Massimo wrote in [OPE-L:3116]:
> It is obvious that Marx was ASSUMING v = 0 and I don't understand
> what all the fuss is about!
Other than Andrew, you are the first one on the list to have said Marx was
assuming v = 0.
It is *not at all* obvious to me -- or many others -- that Marx was
assuming that v = 0. Please explain.
Where does Marx *state* that he is *assuming* v = 0. Please show me.
Andrew has not shown me anything yet to support that proposition.
Why the fuss? What are the implications of assuming v = 0, Massimo? To
begin with, if v = 0, there is no wage labor or capital. If v = 0, s/v =
s/0. If v = 0 there can be no accumulation of capital. If v = 0 we no make
no meaningful statements about capitalism (since capitalism could not
exist if v = 0) or Marx (since Marx did *not* assume v = 0).

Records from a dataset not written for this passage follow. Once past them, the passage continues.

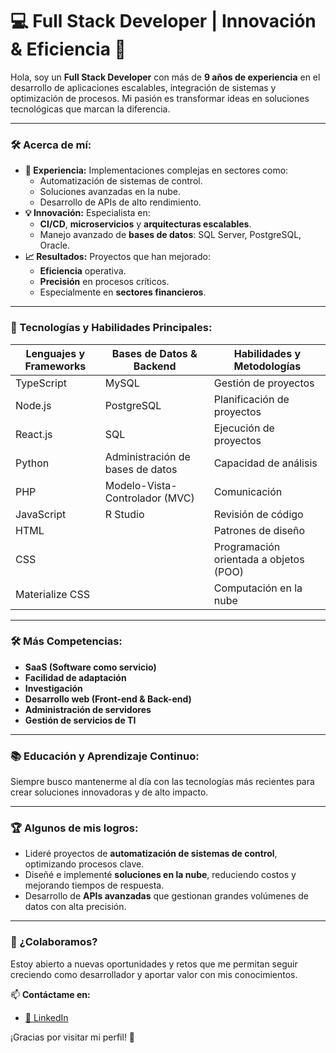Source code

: # 💻 Full Stack Developer | Innovación & Eficiencia 🚀

Hola, soy un **Full Stack Developer** con más de **9 años de experiencia** en el desarrollo de aplicaciones escalables, integración de sistemas y optimización de procesos. Mi pasión es transformar ideas en soluciones tecnológicas que marcan la diferencia. 

---

### 🛠️ Acerca de mí:
- **🎯 Experiencia:** Implementaciones complejas en sectores como:
  - Automatización de sistemas de control.
  - Soluciones avanzadas en la nube.
  - Desarrollo de APIs de alto rendimiento.
- **💡 Innovación:** Especialista en:
  - **CI/CD**, **microservicios** y **arquitecturas escalables**.
  - Manejo avanzado de **bases de datos**: SQL Server, PostgreSQL, Oracle.
- **📈 Resultados:** Proyectos que han mejorado:
  - **Eficiencia** operativa.
  - **Precisión** en procesos críticos.
  - Especialmente en **sectores financieros**.

---

### 🚀 Tecnologías y Habilidades Principales:

| **Lenguajes y Frameworks**        | **Bases de Datos & Backend**       | **Habilidades y Metodologías**         |
|------------------------------------|------------------------------------|----------------------------------------|
| TypeScript                         | MySQL                              | Gestión de proyectos                   |
| Node.js                            | PostgreSQL                         | Planificación de proyectos             |
| React.js                           | SQL                                | Ejecución de proyectos                 |
| Python                             | Administración de bases de datos   | Capacidad de análisis                  |
| PHP                                | Modelo-Vista-Controlador (MVC)     | Comunicación                           |
| JavaScript                         | R Studio                           | Revisión de código                     |
| HTML                               |                                    | Patrones de diseño                     |
| CSS                                |                                    | Programación orientada a objetos (POO) |
| Materialize CSS                    |                                    | Computación en la nube                 |

---

### 🛠️ Más Competencias:
- **SaaS (Software como servicio)**
- **Facilidad de adaptación**
- **Investigación**
- **Desarrollo web (Front-end & Back-end)**
- **Administración de servidores**
- **Gestión de servicios de TI**

---

### 📚 Educación y Aprendizaje Continuo:
Siempre busco mantenerme al día con las tecnologías más recientes para crear soluciones innovadoras y de alto impacto.

---

### 🏆 Algunos de mis logros:
- Lideré proyectos de **automatización de sistemas de control**, optimizando procesos clave.
- Diseñé e implementé **soluciones en la nube**, reduciendo costos y mejorando tiempos de respuesta.
- Desarrollo de **APIs avanzadas** que gestionan grandes volúmenes de datos con alta precisión.

---

### 🤝 ¿Colaboramos?
Estoy abierto a nuevas oportunidades y retos que me permitan seguir creciendo como desarrollador y aportar valor con mis conocimientos.

📫 **Contáctame en:**
- [💼 LinkedIn](https://www.linkedin.com/in/bryan-alejandro-chamba-freire-fsd/)

¡Gracias por visitar mi perfil! 🚀
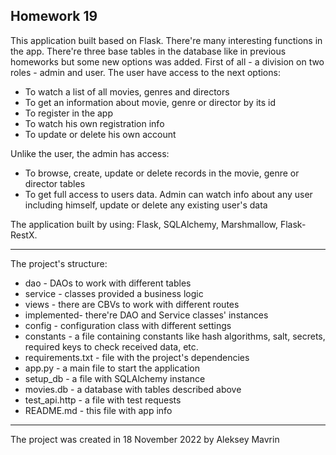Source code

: ## Homework 19
This application built based on Flask. There're many interesting functions in the app. There're three base tables in the database like in previous homeworks but some new options was added. First of all - a division on two roles - admin and user. The user have access to the next options:

 - To watch a list of all movies, genres and directors
 - To get an information about movie, genre or director by its id
 - To register in the app
 - To watch his own registration info
 - To update or delete his own account
 
 Unlike the user, the admin has access:
 - To browse, create, update or delete records in the movie, genre or director tables
 - To get full access to users data. Admin can watch info about any user including himself, update or delete any existing user's data

The application built by using: Flask, SQLAlchemy, Marshmallow, Flask-RestX. 

 ---
The project's structure: 
 - dao - DAOs to work with different tables 
 - service - classes provided a business logic
 - views - there are CBVs to work with different routes
 - implemented- there're DAO and Service classes' instances
 - config - configuration class with different settings 
 - constants - a file containing constants like hash algorithms, salt, secrets, required keys to check received data, etc.
 - requirements.txt - file with the project's dependencies
 - app.py - a main file to start the application
 - setup_db - a file with SQLAlchemy instance
 - movies.db - a database with tables described above
 - test_api.http - a file with test requests
 - README.md - this file with app info
 ---
 The project was created in 18 November 2022 by Aleksey Mavrin
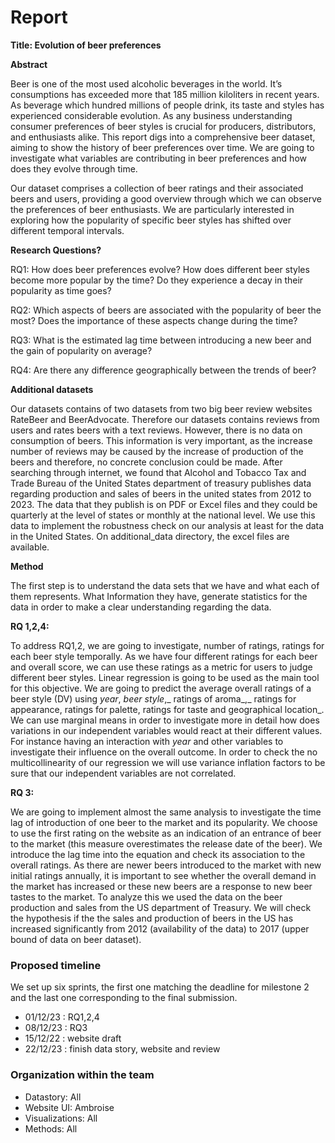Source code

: # Report

**Title: Evolution of beer preferences**

**Abstract**

Beer is one of the most used alcoholic beverages in the world. It’s consumptions has exceeded more that 185 million kiloliters in recent years. As beverage which hundred millions of people drink, its taste and styles has experienced considerable evolution. As any business understanding consumer preferences of beer styles is crucial for producers, distributors, and enthusiasts alike. This report digs into a comprehensive beer dataset, aiming to show the history of beer preferences over time. We are going to investigate what variables are contributing in beer preferences and how does they evolve through time.

Our dataset comprises a collection of beer ratings and their associated beers and users, providing a good overview through which we can observe the preferences of beer enthusiasts. We are particularly interested in exploring how the popularity of specific beer styles has shifted over different temporal intervals.

**Research Questions?**

RQ1: How does beer preferences evolve? How does different beer styles become more popular by the time? Do they experience a decay in their popularity as time goes?

RQ2: Which aspects of beers are associated with the popularity of beer the most? Does the importance of these aspects change during the time?

RQ3: What is the estimated lag time between introducing a new beer and the gain of popularity on average?

RQ4: Are there any difference geographically between the trends of beer?

**Additional datasets**

Our datasets contains of two datasets from two big beer review websites RateBeer and BeerAdvocate. Therefore our datasets contains reviews from users and rates beers with a text reviews. However, there is no data on consumption of beers. This information is very important, as the increase number of reviews may be caused by the increase of production of the beers and therefore, no concrete conclusion could be made. After searching through internet, we found that Alcohol and Tobacco Tax and Trade Bureau of the United States department of treasury publishes data regarding production and sales of beers in the united states from 2012 to 2023. The data that they publish is on PDF or Excel files and they could be quarterly at the level of states or monthly at the national level. We use this data to implement the robustness check on our analysis at least for the data in the United States. On additional_data directory, the excel files are available. 

**Method**

The first step is to understand the data sets that we have and what each of them represents. What Information they have, generate statistics for the data in order to make a clear understanding regarding the data. 

**RQ 1,2,4:**

To address RQ1,2, we are going to investigate, number of ratings, ratings for each beer style temporally. As we have four different ratings for each beer and overall score, we can use these ratings as a metric for users to judge different beer styles. Linear regression is going to be used as the main tool for this objective. We are going to predict the average overall ratings of a beer style (DV) using _year_, _beer_ _style_,_ ratings of aroma_,_ ratings for appearance, ratings for palette, ratings for taste and geographical location_. We can use marginal means in order to investigate more in detail how does variations in our independent variables would react at their different values. For instance having an interaction with _year_ and other variables to investigate their influence on the overall outcome. In order to check the no multicollinearity of our regression we will use variance inflation factors to be sure that our independent variables are not correlated.

 

**RQ 3:**

We are going to implement almost the same analysis to investigate the time lag of introduction of one beer to the market and its popularity. We choose to use the first rating on the website as an indication of an entrance of beer to the market (this measure overestimates the release date of the beer). We introduce the lag time into the equation and check its association to the overall ratings. As there are newer beers introduced to the market with new initial ratings annually, it is important to see whether the overall demand in the market has increased or these new beers are a response to new beer tastes to the market. To analyze this we used the data on the beer production and sales from the US department of Treasury. We will check the hypothesis if the the sales and production of beers in the US has increased significantly from 2012 (availability of the data) to 2017 (upper bound of data on beer dataset).


### Proposed timeline 

We set up six sprints, the first one matching the deadline for milestone 2 and the last one corresponding to the final submission.



* 01/12/23 : RQ1,2,4
* 08/12/23 : RQ3
* 15/12/22 : website draft
* 22/12/23 : finish data story, website and review

### Organization within the team 

* Datastory: All
* Website UI: Ambroise
* Visualizations: All
* Methods: All
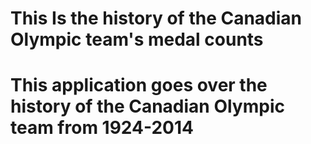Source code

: # This Is the history of the Canadian Olympic team's medal counts

# This application goes over the history of the Canadian Olympic team from 1924-2014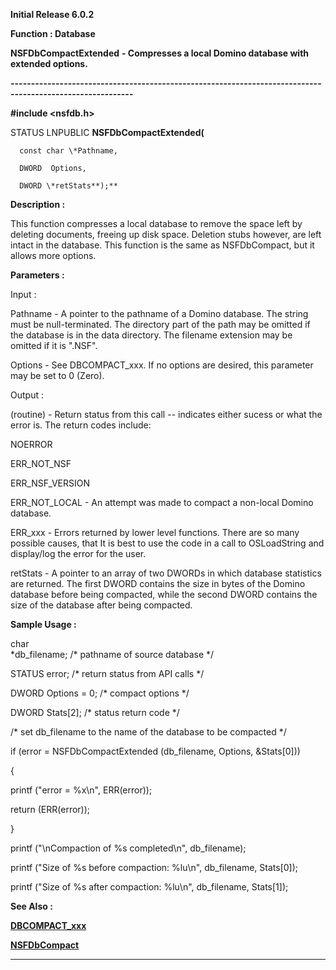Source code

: 




<!--
 /\* Font Definitions \*/
 @font-face
 {font-family:Courier;
 panose-1:2 7 4 9 2 2 5 2 4 4;}
@font-face
 {font-family:Helv;
 panose-1:2 11 6 4 2 2 2 3 2 4;}
@font-face
 {font-family:"Cambria Math";
 panose-1:2 4 5 3 5 4 6 3 2 4;}
 /\* Style Definitions \*/
 p.MsoNormal, li.MsoNormal, div.MsoNormal
 {margin-top:0cm;
 margin-right:0cm;
 margin-bottom:8.0pt;
 margin-left:0cm;
 line-height:107%;
 font-size:11.0pt;
 font-family:"Calibri",sans-serif;}
.MsoChpDefault
 {font-size:11.0pt;}
.MsoPapDefault
 {margin-bottom:8.0pt;
 line-height:107%;}
 /\* Page Definitions \*/
 @page WordSection1
 {size:612.0pt 792.0pt;
 margin:72.0pt 72.0pt 72.0pt 72.0pt;}
div.WordSection1
 {page:WordSection1;}
-->




**Initial Release 6.0.2**



**Function : Database**



**NSFDbCompactExtended** **-
Compresses a local Domino database with extended options.**


**----------------------------------------------------------------------------------------------------------**



**#include <nsfdb.h>**



STATUS
LNPUBLIC **NSFDbCompactExtended(**  

      const char \*Pathname,  

      DWORD  Options,  

      DWORD \*retStats**);**



**Description :**



This
function compresses a local database  to remove the space left by deleting
documents, freeing up disk space.  Deletion stubs however, are left intact in
the database.  This function is the same as NSFDbCompact, but it allows more
options.


 


**Parameters :**



Input :  

Pathname  -  A pointer to the pathname of a Domino database.  The string must
be null-terminated.  The directory part of the path may be omitted if the
database is in the data directory.  The filename extension may be omitted if it
is ".NSF".  

  

Options  -  See DBCOMPACT\_xxx.  If no options are desired, this parameter may
be set to 0 (Zero).  

  




Output :  

(routine)  -  Return status from this call -- indicates either sucess or what
the error is. The return codes include:  

  

NOERROR  

  

ERR\_NOT\_NSF  

  

ERR\_NSF\_VERSION  

  

ERR\_NOT\_LOCAL - An attempt was made to compact a non-local Domino database.  

  

ERR\_xxx - Errors returned by lower level functions.  There are so many possible
causes, that It is best to use the code in a call to OSLoadString and
display/log the error for the user.   

  

  

retStats  -  A pointer to an array of two DWORDs in which database statistics
are returned.  The first DWORD contains the size in bytes of the Domino
database before being compacted, while the second DWORD contains the size of
the database after being compacted.  

  




 **Sample Usage :**


char        
\*db\_filename;  /\* pathname of source database \*/  

STATUS       error;         /\* return status from API calls \*/  

DWORD         Options = 0;   /\* compact options \*/  

DWORD        Stats[2];      /\* status return code \*/  

  

/\* set db\_filename to the name of the database to be compacted \*/  

  

if (error = NSFDbCompactExtended (db\_filename, Options, &Stats[0]))  

{  

   printf ("error = %x\n", ERR(error));  

   return (ERR(error));  

}  

printf ("\nCompaction of %s completed\n", db\_filename);  

printf ("Size of %s before compaction:  %lu\n", db\_filename,
Stats[0]);  

printf ("Size of %s after compaction:   %lu\n", db\_filename,
Stats[1]);  

  




 **See Also :**


**[DBCOMPACT\_xxx](notes:///8525872100478C66/61FD4E9848264AD28525620B006BA8BD/FE0FA3546C7FA616852563610066ED16)**


**[NSFDbCompact](NSFDbCompact.md)**



----------------------------------------------------------------------------------------------------------


 





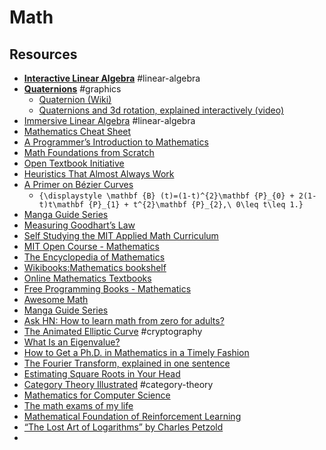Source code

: # Math

## Resources

- [**Interactive Linear Algebra**](https://textbooks.math.gatech.edu/ila/index.html) #linear-algebra
- [**Quaternions**](https://eater.net/quaternions) #graphics
  - [Quaternion (Wiki)](https://en.wikipedia.org/wiki/Quaternion)
  - [Quaternions and 3d rotation, explained interactively (video)](https://youtu.be/zjMuIxRvygQ?si=4LvYANrmsuy5lwIt)
- [Immersive Linear Algebra](http://immersivemath.com/ila/index.html) #linear-algebra
- [Mathematics Cheat Sheet](https://ourway.keybase.pub/mathematics_cheat_sheet.pdf)
- [A Programmer’s Introduction to Mathematics](https://www.bit-101.com/blog/2021/08/a-programmers-introduction-to-mathematics/)
- [Math Foundations from Scratch](https://learnaifromscratch.github.io/math.html)
- [Open Textbook Initiative](https://aimath.org/textbooks/)
- [Heuristics That Almost Always Work](https://astralcodexten.substack.com/p/heuristics-that-almost-always-work)
- [A Primer on Bézier Curves](https://pomax.github.io/bezierinfo/#introduction)
  - `{\displaystyle \mathbf {B} (t)=(1-t)^{2}\mathbf {P}_{0} + 2(1-t)t\mathbf {P}_{1} + t^{2}\mathbf {P}_{2},\ 0\leq t\leq 1.}`
- [Manga Guide Series](https://www.ohmsha.co.jp/english/manga.htm)
- [Measuring Goodhart’s Law](https://openai.com/blog/measuring-goodharts-law/)
- [Self Studying the MIT Applied Math Curriculum](https://www.smallstepcap.com/self-studying-the-mit-applied-math-curriculum/)
- [MIT Open Course - Mathematics](https://ocw.mit.edu/courses/mathematics/)
- [The Encyclopedia of Mathematics](https://encyclopediaofmath.org/wiki/Main_Page)
- [Wikibooks:Mathematics bookshelf](https://en.wikibooks.org/wiki/Wikibooks:Mathematics_bookshelf)
- [Online Mathematics Textbooks](https://people.math.gatech.edu/~cain/textbooks/onlinebooks.html)
- [Free Programming Books - Mathematics](https://github.com/EbookFoundation/free-programming-books/blob/main/books/free-programming-books-subjects.md#mathematics)
- [Awesome Math](https://github.com/rossant/awesome-math)
- [Manga Guide Series](https://www.ohmsha.co.jp/english/manga.htm)
- [Ask HN: How to learn math from zero for adults?](https://news.ycombinator.com/item?id=31539549)
- [The Animated Elliptic Curve](https://curves.xargs.org) #cryptography
- [What Is an Eigenvalue?](https://nhigham.com/2022/11/08/what-is-an-eigenvalue/)
- [How to Get a Ph.D. in Mathematics in a Timely Fashion](https://sites.math.washington.edu/~billey/advice/timely.fashion.pdf)
- [The Fourier Transform, explained in one sentence](https://blog.revolutionanalytics.com/2014/01/the-fourier-transform-explained-in-one-sentence.html)
- [Estimating Square Roots in Your Head](https://gregorygundersen.com/blog/2023/02/01/estimating-square-roots/)
- [Category Theory Illustrated](https://abuseofnotation.github.io/category-theory-illustrated/) #category-theory
- [Mathematics for Computer Science](https://openlearninglibrary.mit.edu/courses/course-v1:OCW+6.042J+2T2019/about)
- [The math exams of my life](https://www.andreinc.net/2024/01/09/the-most-important-math-exams-of-my-life)
- [Mathematical Foundation of Reinforcement Learning](https://github.com/MathFoundationRL/Book-Mathematical-Foundation-of-Reinforcement-Learning)
- [“The Lost Art of Logarithms” by Charles Petzold](https://www.lostartoflogarithms.com/)
- 
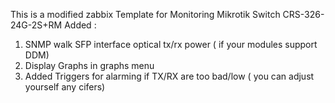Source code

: This is a modified zabbix Template for Monitoring Mikrotik Switch CRS-326-24G-2S+RM
Added :
1) SNMP walk SFP interface optical tx/rx power ( if your modules support DDM)
2) Display Graphs in graphs menu
3) Added Triggers for alarming if TX/RX are too bad/low ( you can adjust yourself any cifers) 
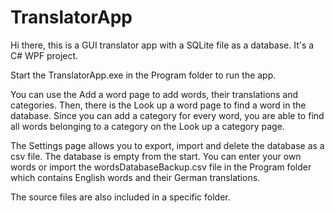 # TranslatorApp

Hi there,
this is a GUI translator app with a SQLite file as a database. It's a C# WPF project.

Start the TranslatorApp.exe in the Program folder to run the app.

You can use the Add a word page to add words, their translations and categories. 
Then, there is the Look up a word page to find a word in the database.
Since you can add a category for every word, you are able to find all words belonging to a category on the Look up a category page.

The Settings page allows you to export, import and delete the database as a csv file.
The database is empty from the start. You can enter your own words or import the wordsDatabaseBackup.csv file in the Program folder
which contains English words and their German translations.

The source files are also included in a specific folder.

The "fuss" is about the relation of theory to the assumptions made in
mathematical models. The "fuss" is about formalizations that express
absurdities. If we assume absurdities, then all results that follow are
absurdities and have no relevance except in the special case of a critique
of an absurd "theory" where either v = 0 is assumed or where that "theory"
includes a claim for the v = 0 case.